If a user has added an item to their basket but not bought it, the advertiser might want to show them ads for variants of that product for the next 24 hours, but then give up.
If a user visited the site but didn’t get as far as any product pages, then it might be that they should be advertised to for seven days.
If a user bought a particularly expensive piece of furniture, then maybe they should be advertised to for a year or more, to distinguish that customer from somebody who won’t buy at that high price point.
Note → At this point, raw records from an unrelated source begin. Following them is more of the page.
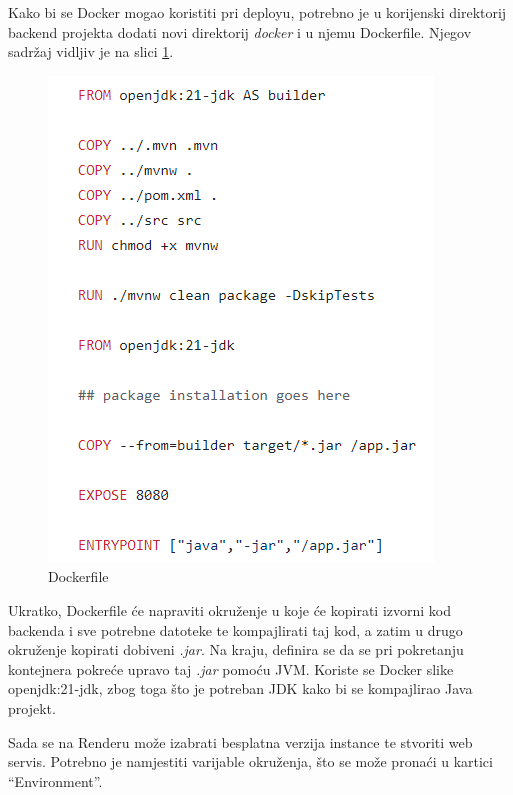 			 Kako bi se Docker mogao koristiti pri deployu, potrebno je u korijenski direktorij backend projekta dodati novi direktorij \textit{docker} i u njemu Dockerfile. Njegov sadržaj vidljiv je na slici \ref{fig:docker1}.
			 
			 \begin{figure}[H]
			 	\includegraphics[width=\textwidth]{slike/docker.PNG} %
			 	\caption{Dockerfile}
			 	\label{fig:docker1} %
			 \end{figure}
			 
			 Ukratko, Dockerfile će napraviti okruženje u koje će kopirati izvorni kod backenda i sve potrebne datoteke te kompajlirati taj kod, a zatim u drugo okruženje kopirati dobiveni \textit{.jar}. Na kraju, definira se da se pri pokretanju kontejnera pokreće upravo taj \textit{.jar} pomoću JVM. Koriste se Docker slike openjdk:21-jdk, zbog toga što je potreban JDK kako bi se kompajlirao Java projekt.
			 
			 Sada se na Renderu može izabrati besplatna verzija instance te stvoriti web servis. Potrebno je namjestiti varijable okruženja, što se može pronaći u kartici “Environment”.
An advertiser might decide to pay more for that user in future campaigns.
Each of these has a different recency requirement (and acceptable maximum frequency), but will also have a different level of effectiveness for one key reason: cookies don’t last forever.
Cookies are an imperfect source of understanding users:
- Some browsers (e.g. mobile safari) simply don’t store third party cookies at all.
- Users move between devices a lot, and cookies are one-device, one-browser.
- People reset their machines, move their user folders, uninstall and reinstall browsers, and do other activities that don’t carry cookies with them.
- On desktops, corporate IT policies might affect how long cookies are stored.
- On home machines, households often share devices between different users.
- Private browsing or do-not-track requests won’t store any cookies beyond the session.
- Computer cleanup tools remove cookies, sometimes on a regular schedule.
What we see as a result is that cookies tend to last for different amounts of time, and a strategy targeting users in the first day or two after a cookie being set is more likely to have a big audience to target than a strategy targeting users 12 months later.
Cookie deletion rates
Any of the above actions can be classified as a cookie deletion for our purposes, but it’s hard to measure just how often cookies are deleted. There is no “view of the truth” to compare stats against, so we rely on surveys and panels. Panels always underestimate how often cookies are deleted, because they focus on proactive deletions, excluding the other ways cookies fail to persist.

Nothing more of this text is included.